§ YOUR TASK
For this exercise, transcribe all the entries exactly as given and omit the images.

Saved data entries:
════════════════

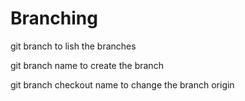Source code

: # Branching

git branch to lish the branches

git branch name to create the branch 

git branch checkout name to change the branch origin 
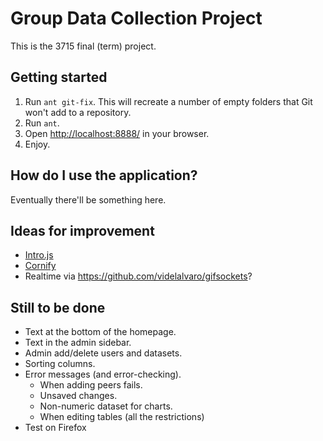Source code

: Group Data Collection Project
=============================

This is the 3715 final (term) project.

Getting started
---------------

1. Run `ant git-fix`. This will recreate a number of empty folders that Git won't add to a repository.
2. Run `ant`.
3. Open <http://localhost:8888/> in your browser.
4. Enjoy.

How do I use the application?
-----------------------------

Eventually there'll be something here.

Ideas for improvement
---------------------

- [Intro.js](http://usablica.github.com/intro.js/)
- [Cornify](http://www.cornify.com/)
- Realtime via <https://github.com/videlalvaro/gifsockets>?

Still to be done
----------------

- Text at the bottom of the homepage.
- Text in the admin sidebar.
- Admin add/delete users and datasets.
- Sorting columns.
- Error messages (and error-checking).
    - When adding peers fails.
    - Unsaved changes.
    - Non-numeric dataset for charts.
    - When editing tables (all the restrictions)
- Test on Firefox
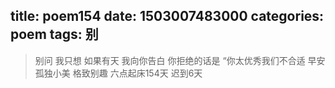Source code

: title: poem154
date: 1503007483000
categories: poem
tags: 别
---
> 别问
我只想
如果有天
我向你告白
你拒绝的话是
“你太优秀我们不合适
早安
孤独小美
格致别趣
六点起床154天 迟到6天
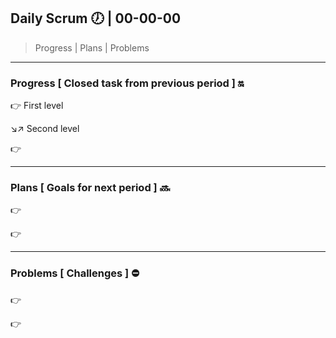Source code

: ## Daily Scrum :clock7: | 00-00-00

> Progress | Plans | Problems 

---

### Progress [ Closed task from previous period ]  :on:

:point_right: First level

:arrow_lower_right::arrow_upper_right: Second level

:point_right:

---

### Plans [ Goals for next period ] :soon:

:point_right:

:point_right:

---

### Problems [ Challenges ] :no_entry:

:point_right:

:point_right:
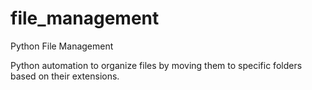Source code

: # file_management
Python File Management 

Python automation to organize files by moving them to specific folders based on their extensions.

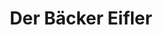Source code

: ---
title: "Der Bäcker Eifler"
url: /offenbach-am-main/der-baecker-eifler-seligenstaedter-strasse/
shop: Bäckerei
---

════════════════

§ TASK RESPONSE
Source code

: # Branching

git branch to lish the branches

git branch name to create the branch 

git branch checkout name to change the branch origin 
Source code

: Group Data Collection Project
=============================

This is the 3715 final (term) project.

Getting started
---------------

1. Run `ant git-fix`. This will recreate a number of empty folders that Git won't add to a repository.
2. Run `ant`.
3. Open <http://localhost:8888/> in your browser.
4. Enjoy.

How do I use the application?
-----------------------------

Eventually there'll be something here.

Ideas for improvement
---------------------

- [Intro.js](http://usablica.github.com/intro.js/)
- [Cornify](http://www.cornify.com/)
- Realtime via <https://github.com/videlalvaro/gifsockets>?

Still to be done
----------------

- Text at the bottom of the homepage.
- Text in the admin sidebar.
- Admin add/delete users and datasets.
- Sorting columns.
- Error messages (and error-checking).
    - When adding peers fails.
    - Unsaved changes.
    - Non-numeric dataset for charts.
    - When editing tables (all the restrictions)
- Test on Firefox
Source code

: title: poem154
date: 1503007483000
categories: poem
tags: 别
---
> 别问
我只想
如果有天
我向你告白
你拒绝的话是
“你太优秀我们不合适
早安
孤独小美
格致别趣
六点起床154天 迟到6天
Source code

: ## Daily Scrum :clock7: | 00-00-00

> Progress | Plans | Problems 

---

### Progress [ Closed task from previous period ]  :on:

:point_right: First level

:arrow_lower_right::arrow_upper_right: Second level

:point_right:

---

### Plans [ Goals for next period ] :soon:

:point_right:

:point_right:

---

### Problems [ Challenges ] :no_entry:

:point_right:

:point_right:
Source code

: # file_management
Python File Management 

Python automation to organize files by moving them to specific folders based on their extensions.

Source code

: ---
title: "Der Bäcker Eifler"
url: /offenbach-am-main/der-baecker-eifler-seligenstaedter-strasse/
shop: Bäckerei
---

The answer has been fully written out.